A Traverse City dispensary owner is watching his business model get tested by a state tax that has already triggered lawsuits, layoffs, and a call from the Michigan Supreme Court for an expedited ruling.
The 24% wholesale tax on cannabis took effect January 1, 2026. It was passed as part of a bipartisan road funding deal and is projected to generate $420 million annually for state infrastructure projects.
But the tax sits on top of an existing 10% excise tax and a 6% sales tax. Industry groups say the combined burden is crushing operators who are already operating on thin margins in a saturated market.
"What we've seen since this additional 24% tax went into effect on Jan. 1 this year has been business closures and layoffs," said Rose Tantraphol, a spokesperson for the Michigan Cannabis Industry Association.
Traverse City in the crosshairs
House of Dank, a cannabis company with 15 stores across Michigan including locations in Traverse City and New Buffalo, is feeling the pressure. Chief corporate officer Mike DiLaura said the company has invested in buying and remodeling vacant properties in small towns, bringing economic activity even if some stores ultimately close.
"Obviously, some of these stores and grows are not going to make it in these small communities," DiLaura told Bridge Michigan.
The impact is uneven. Rural Michigan towns were among the earliest to allow cannabis businesses. According to the Michigan Department of Treasury, two-thirds of the municipalities that first allowed marijuana had populations under 10,000 and held nearly half of the state's retail licenses.
Ironwood, a town of roughly 5,000 near the Wisconsin border, has received more than $783,000 in marijuana tax revenue sharing from the state. That money grew its general fund by 66%.
Baldwin Township in Iosco County, population roughly 1,600, has received nearly $900,000 from state cannabis tax distributions since 2020. Its general fund boomed by 78%. The township used that money to fix a bike path connecting Tawas Point State Park to the Iron Belle Trail without raising taxes.
But Baldwin Township went from five dispensaries to two.
The legal fight
The Michigan Cannabis Industry Association filed two lawsuits challenging the tax.
The first argues the tax violates the 2018 voter initiative that legalized recreational marijuana. The initiative set a 10% excise tax, and the lawsuit claims any additional tax requires a three-fourths vote of the Legislature, which the new tax did not receive.
Court of Claims Judge Sima G. Patel rejected that argument in December, ruling the voter initiative "plainly stated" the 10% tax was "in addition to all other taxes."
A second lawsuit filed in March argues the wholesale tax is a disguised sales tax that creates unconstitutional tax pyramiding. That lawsuit claims the effective sales tax rate for cannabis customers exceeds the state's legal 6% cap.
The Michigan Supreme Court ordered the Court of Appeals to expedite its consideration of the case on April 22.

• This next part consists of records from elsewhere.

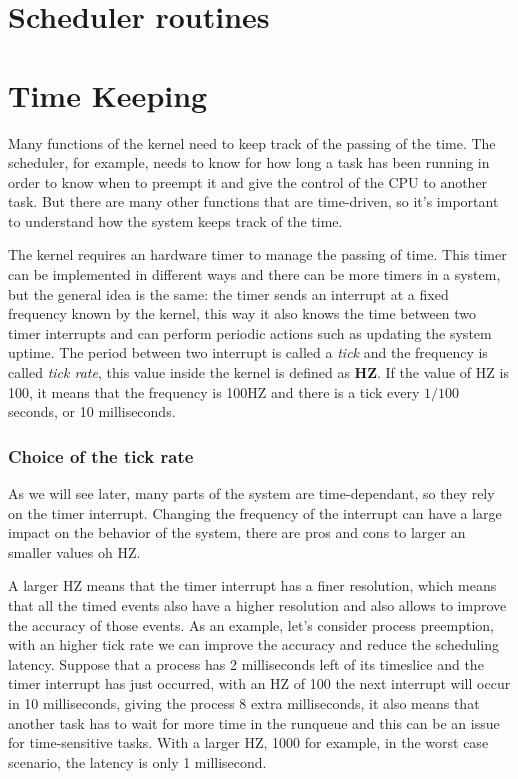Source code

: \documentclass[10pt, oneside]{book}
\begin{document}
\section{Scheduler routines} 

\section{Time Keeping}%
\label{sec:timekeeping}
Many functions of the kernel need to keep track of the passing of the time. The scheduler, for example, needs to know for how long a task has been running in order to know when to preempt it and give the control of the CPU to another task. But there are many other functions that are time-driven, so it's important to understand how the system keeps track of the time.

The kernel requires an hardware timer to manage the passing of time. This timer can be implemented in different ways and there can be more timers in a system, but the general idea is the same: the timer sends an interrupt at a fixed frequency known by the kernel, this way it also knows the time between two timer interrupts and can perform periodic actions such as updating the system uptime. The period between two interrupt is called a \textit{tick} and the frequency is called \textit{tick rate}, this value inside the kernel is defined as \textbf{HZ}. If the value of HZ is 100, it means that the frequency is 100HZ and there is a tick every $1/100$ seconds, or 10 milliseconds.

\subsubsection{Choice of the tick rate}
As we will see later, many parts of the system are time-dependant, so they rely on the timer interrupt. Changing the frequency of the interrupt can have a large impact on the behavior of the system, there are pros and cons to larger an smaller values oh HZ.

A larger HZ means that the timer interrupt has a finer resolution, which means that all the timed events also have a higher resolution and also allows to improve the accuracy of those events. As an example, let's consider process preemption, with an higher tick rate we can improve the accuracy and reduce the scheduling latency. Suppose that a process has 2 milliseconds left of its timeslice and the timer interrupt has just occurred, with an HZ of 100 the next interrupt will occur in 10 milliseconds, giving the process 8 extra milliseconds, it also means that another task has to wait for more time in the runqueue and this can be an issue for time-sensitive tasks. With a larger HZ, 1000 for example, in the worst case scenario, the latency is only 1 millisecond.
\end{document}
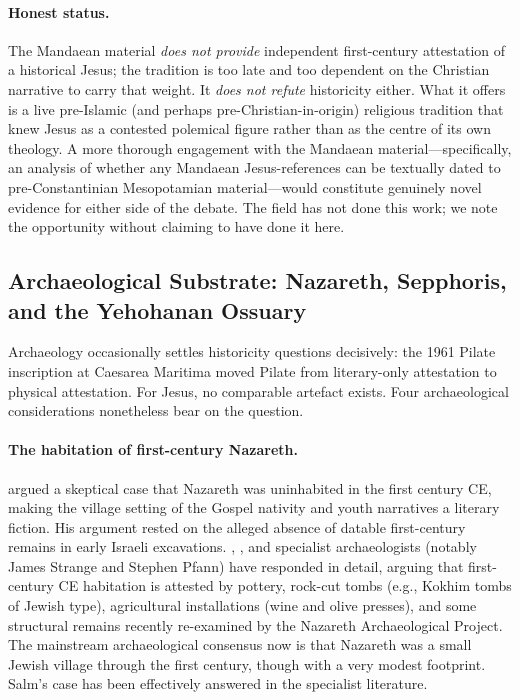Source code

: \documentclass[12pt,oneside]{article}
\begin{document}
\paragraph{Honest status.}
The Mandaean material \textit{does not provide} independent
first-century attestation of a historical Jesus; the tradition is
too late and too dependent on the Christian narrative to carry that
weight.  It \textit{does not refute} historicity either.  What it
offers is a live pre-Islamic (and perhaps pre-Christian-in-origin)
religious tradition that knew Jesus as a contested polemical
figure rather than as the centre of its own theology.  A more
thorough engagement with the Mandaean material---specifically, an
analysis of whether any Mandaean Jesus-references can be textually
dated to pre-Constantinian Mesopotamian material---would constitute
genuinely novel evidence for either side of the debate.  The field
has not done this work; we note the opportunity without claiming to
have done it here.

\subsection{Archaeological Substrate: {Nazareth}, Sepphoris, and the Yehohanan Ossuary}
\label{sec:external:archaeology}

Archaeology occasionally settles historicity questions decisively:
the 1961 Pilate inscription at Caesarea Maritima \citep{Vardaman1962}
moved Pilate from literary-only attestation to physical attestation.
For Jesus, no comparable artefact exists.  Four archaeological
considerations nonetheless bear on the question.

\paragraph{The habitation of first-century {Nazareth}.}
\citet{Salm2008} argued a skeptical case that Nazareth was
uninhabited in the first century CE, making the village setting of
the Gospel nativity and youth narratives a literary fiction.  His
argument rested on the alleged absence of datable first-century
remains in early Israeli excavations.  \citet{Reed2000},
\citet{Dark2020}, and specialist archaeologists (notably James
Strange and Stephen Pfann) have responded in detail, arguing that
first-century CE habitation is attested by pottery, rock-cut tombs
(e.g., Kokhim tombs of Jewish type), agricultural installations
(wine and olive presses), and some structural remains recently
re-examined by the Nazareth Archaeological Project.  The mainstream
archaeological consensus now is that Nazareth was a small Jewish
village through the first century, though with a very modest
footprint.  Salm's case has been effectively answered in the
specialist literature.
\end{document}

"The clock is ticking for cannabis businesses that are struggling all across the state, and an expedited consideration of our lawsuit in the Court of Appeals is what we have been fighting for," Tantraphol said.
Who benefits, who bleeds
State lawmakers defending the tax say market saturation, not the tax, is driving closures.
"Everyone knew that that kind of consolidation was bound to happen since the Michigan market is so saturated," said State Sen. Ed McBroom, R-Norway, who represents most of the Upper Peninsula and voted for the tax.
McBroom added that the new rate puts Michigan in the middle of the pack compared to other states' cannabis tax rates.
But researchers say the math is not neutral for small towns.
"In small towns, the impact of a business opening or closing is really acute, because it's a really big swing in revenue when there's a change," said Stephanie Leiser, director of the Center for Local, State and Urban Policy at the University of Michigan.
Bill Knudson, a professor at Michigan State University's Department of Agricultural, Food, and Resource Economics, warned the tax could force operators out of business entirely.
"A lot of them are operating on very thin profit margins, and I could certainly see a scenario where this tax forces some people out of business," Knudson said.
Recreational marijuana sales dropped by $50 million through March compared to the same period in 2025, according to industry data.
The first payment under the new tax was due April 20. The Court of Appeals has not yet set a hearing date.
Until then, Traverse City cannabis operators and their rural counterparts across Michigan are waiting to see whether the courts will keep the tax in place or strike it down.